なんと25日の有馬記念どころか1月5日の金杯の日も騎乗OK、JRAの開催日は騎乗停止がゼロ日という処分に。何故だ、有馬記念を盛り上げたいJRAと池添からの乗り替わりを避けたい社台の陰謀だとか思う気持ちもよくわかる。しかし、ただ単にルール上可能なことを最大限活用しているだけなんですよねこれ。

香港は騎乗停止の処分を受けた際に、受けた側がその期間を選ぶことが可能

池添騎乗停止も有馬には騎乗 - スポーツ報知

現在、海外ではビッグレースが続く場合、騎乗停止となっても処分期間をスライドできる“ルール”になっている。このため同クラブは、有馬記念翌日の26日から1月4日までのうち、3日間の騎乗停止とした。

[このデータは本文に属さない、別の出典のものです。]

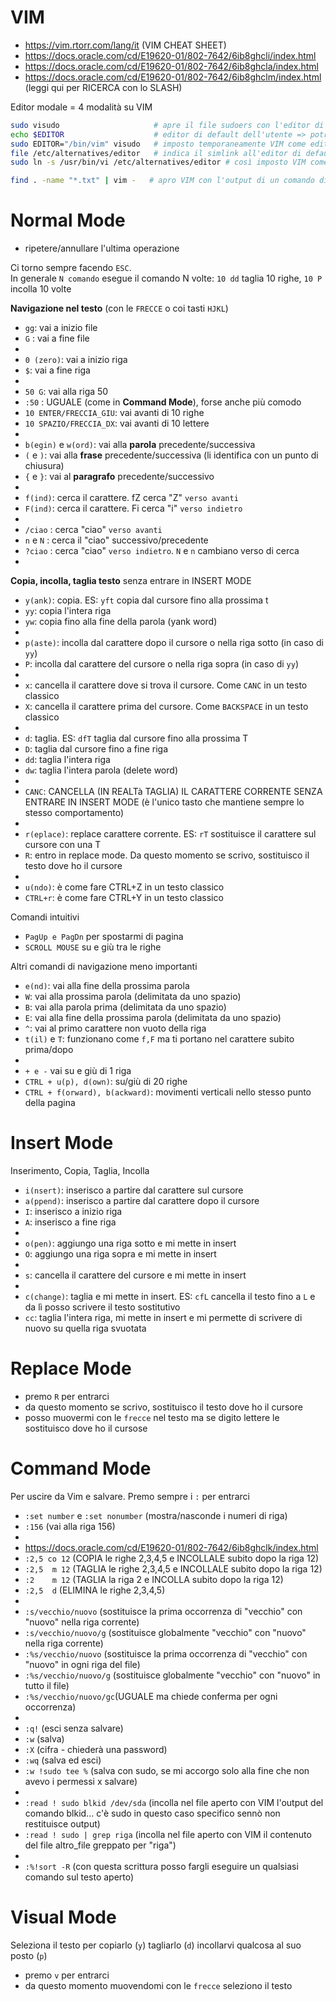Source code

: # VIM

* https://vim.rtorr.com/lang/it (VIM CHEAT SHEET)
* https://docs.oracle.com/cd/E19620-01/802-7642/6ib8ghcli/index.html
* https://docs.oracle.com/cd/E19620-01/802-7642/6ib8ghcla/index.html
* https://docs.oracle.com/cd/E19620-01/802-7642/6ib8ghclm/index.html (leggi qui per RICERCA con lo SLASH)

Editor modale = 4 modalità su VIM

```bash
sudo visudo                     # apre il file sudoers con l'editor di default: magari non è VIM
echo $EDITOR                    # editor di default dell'utente => potrebbe essere vuota
sudo EDITOR="/bin/vim" visudo   # imposto temporaneamente VIM come editor di default
file /etc/alternatives/editor   # indica il simlink all'editor di default (di solito nano)
sudo ln -s /usr/bin/vi /etc/alternatives/editor # così imposto VIM come editor di default

find . -name "*.txt" | vim -   # apro VIM con l'output di un comando di cui voglio leggere/manipolare l'output
```



# Normal Mode
- ripetere/annullare l'ultima operazione
 
Ci torno sempre facendo `ESC`.  
In generale `N comando` esegue il comando N volte: `10 dd` taglia 10 righe, `10 P` incolla 10 volte

**Navigazione nel testo** (con le `FRECCE` o coi tasti `HJKL`)
- `gg`: vai a inizio file
- `G` : vai a fine file
-
- `0 (zero)`: vai a inizio riga
- `$`: vai a fine riga
- 
- `50 G`: vai alla riga 50
- `:50` : UGUALE (come in **Command Mode**), forse anche più comodo
- `10 ENTER/FRECCIA_GIU`: vai avanti di 10 righe
- `10 SPAZIO/FRECCIA_DX`: vai avanti di 10 lettere
-
- `b(egin)` e `w(ord)`: vai alla **parola** precedente/successiva
- `(` e `)`: vai alla **frase** precedente/successiva (li identifica con un punto di chiusura) 
- `{` e `}`: vai al **paragrafo** precedente/successivo
- 
- `f(ind)`: cerca il carattere. fZ cerca "Z" `verso avanti`
- `F(ind)`: cerca il carattere. Fi cerca "i" `verso indietro`
- 
- `/ciao`   : cerca "ciao" `verso avanti`
- `n` e `N` : cerca il "ciao" successivo/precedente
- `?ciao`   : cerca "ciao" `verso indietro`. `N` e `n` cambiano verso di cerca
- 

  **Copia, incolla, taglia testo** senza entrare in INSERT MODE
- `y(ank)`: copia. ES: `yft` copia dal cursore fino alla prossima t
- `yy`: copia l'intera riga
- `yw`: copia fino alla fine della parola (yank word)
- 
- `p(aste)`: incolla dal carattere dopo il cursore o nella riga sotto (in caso di `yy`)
- `P`: incolla dal carattere del cursore o nella riga sopra (in caso di `yy`)
- 
- `x`: cancella il carattere dove si trova il cursore. Come `CANC` in un testo classico
- `X`: cancella il carattere prima del cursore. Come `BACKSPACE` in un testo classico
- 
- `d`: taglia. ES: `dfT` taglia dal cursore fino alla prossima T
- `D`: taglia dal cursore fino a fine riga
- `dd`: taglia l'intera riga
- `dw`: taglia l'intera parola (delete word)
- 
- `CANC`: CANCELLA (IN REALTà TAGLIA) IL CARATTERE CORRENTE SENZA ENTRARE IN INSERT MODE (è l'unico tasto che mantiene sempre lo stesso comportamento)
- 
- `r(eplace)`: replace carattere corrente. ES: `rT` sostituisce il carattere sul cursore con una T
- `R`: entro in replace mode. Da questo momento se scrivo, sostituisco il testo dove ho il cursore
- 
- `u(ndo)`: è come fare CTRL+Z in un testo classico
- `CTRL+r`: è come fare CTRL+Y in un testo classico

Comandi intuitivi
- `PagUp e PagDn` per spostarmi di pagina
- `SCROLL MOUSE` su e giù tra le righe

Altri comandi di navigazione meno importanti
- `e(nd)`: vai alla fine della prossima parola
- `W`: vai alla prossima parola (delimitata da uno spazio)
- `B`: vai alla parola prima (delimitata da uno spazio)
- `E`: vai alla fine della prossima parola (delimitata da uno spazio)
- `^`: vai al primo carattere non vuoto della riga
- `t(il)` e `T`: funzionano come `f,F` ma ti portano nel carattere subito prima/dopo
-
- `+ e -` vai su e giù di 1 riga
- `CTRL + u(p), d(own)`: su/giù di 20 righe
- `CTRL + f(orward), b(ackward)`: movimenti verticali nello stesso punto della pagina



# Insert Mode
Inserimento, Copia, Taglia, Incolla
- `i(nsert)`: inserisco a partire dal carattere sul cursore
- `a(ppend)`: inserisco a partire dal carattere dopo il cursore 
- `I`: inserisco a inizio riga
- `A`: inserisco a fine riga
- 
- `o(pen)`: aggiungo una riga sotto e mi mette in insert
- `O`: aggiungo una riga sopra e mi mette in insert
- 
- `s`: cancella il carattere del cursore e mi mette in insert
- 
- `c(change)`: taglia e mi mette in insert. ES: `cfL` cancella il testo fino a `L` e da lì posso scrivere il testo sostitutivo
- `cc`: taglia l'intera riga, mi mette in insert e mi permette di scrivere di nuovo su quella riga svuotata



# Replace Mode
- premo `R` per entrarci
- da questo momento se scrivo, sostituisco il testo dove ho il cursore
- posso muovermi con le `frecce` nel testo ma se digito lettere le sostituisco dove ho il cursose



# Command Mode
Per uscire da Vim e salvare. Premo sempre i `:` per entrarci
- `:set number` e `:set nonumber` (mostra/nasconde i numeri di riga)
- `:156` (vai alla riga 156)
- 
- https://docs.oracle.com/cd/E19620-01/802-7642/6ib8ghclk/index.html
- `:2,5 co 12`  (COPIA  le righe 2,3,4,5 e INCOLLALE subito dopo la riga 12)
- `:2,5  m 12`  (TAGLIA le righe 2,3,4,5 e INCOLLALE subito dopo la riga 12)
- `:2    m 12`  (TAGLIA la riga 2 e INCOLLA subito dopo la riga 12)
- `:2,5  d`     (ELIMINA le righe 2,3,4,5)
- 
- `:s/vecchio/nuovo`    (sostituisce la prima occorrenza di "vecchio" con "nuovo" nella riga corrente)
- `:s/vecchio/nuovo/g`  (sostituisce globalmente "vecchio" con "nuovo" nella riga corrente)
- `:%s/vecchio/nuovo`   (sostituisce la prima occorrenza di "vecchio" con "nuovo" in ogni riga del file)
- `:%s/vecchio/nuovo/g` (sostituisce globalmente "vecchio" con "nuovo" in tutto il file)
- `:%s/vecchio/nuovo/gc`(UGUALE ma chiede conferma per ogni occorrenza)
- 
- `:q!`  (esci senza salvare)
- `:w`   (salva)
- `:X`   (cifra - chiederà una password)
- `:wq`  (salva ed esci)
- `:w !sudo tee %`   (salva con sudo, se mi accorgo solo alla fine che non avevo i permessi x salvare)
- 
- `:read ! sudo blkid /dev/sda` (incolla nel file aperto con VIM l'output del comando blkid... c'è sudo in questo caso specifico sennò non restituisce output)
- `:read ! sudo | grep riga`    (incolla nel file aperto con VIM il contenuto del file altro_file greppato per "riga")
- 
- `:%!sort -R`   (con questa scrittura posso fargli eseguire un qualsiasi comando sul testo aperto)


# Visual Mode
Seleziona il testo per copiarlo (`y`) tagliarlo (`d`) incollarvi qualcosa al suo posto (`p`)
- premo `v` per entrarci
- da questo momento muovendomi con le `frecce` seleziono il testo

騎乗停止処分を受けた翌週から自動的に始まるJRAとは違い、香港ではこのようなルールがある。どこかにも書いてあったけど、ヨーロッパでは斜行などで騎乗停止処分を受けても、抗議すればその裁定が出るまで騎乗は可能で、例えば大レース前に処分を受けた騎手が覆る見込みがなくてもとりあえず抗議して乗りたいレースには騎乗する、という意図的な処分期間ずらしが当然となっている。香港では、どうせ意図的にずらされるのであれば、あらかじめ期間を指定できるようにしておけば抗議に対する裁定を行うコストが減る、ということでこういったルールが制定されているはず。
このルール、勝手に選べるなら制裁の意味がないという意見もわかるんだけれど、個人的には大レース前に騎乗停止を恐れて敢闘精神がなくなるといった影響があるかもしれないので、あってもいいかなとは思う。
ちなみに、どうして有馬記念翌日から金杯前日にできるのかというと、香港では12/27(Sha Tin)、1/1(Sha Tin)、1/4(Happy Valley)という開催日程となっているため、騎乗停止期間としてその3つを選ぶとちょうどJRAの開催に影響ない範囲にできてしまう。*1
池添騎手が有馬記念に問題なく乗れるどころか、騎乗停止期間がJRAの開催日に影響がなくなっているメカニズム、おわかりいただけただろうか。

*1:26日も乗れないのは、開催の前日からというルールがあるのだろうか?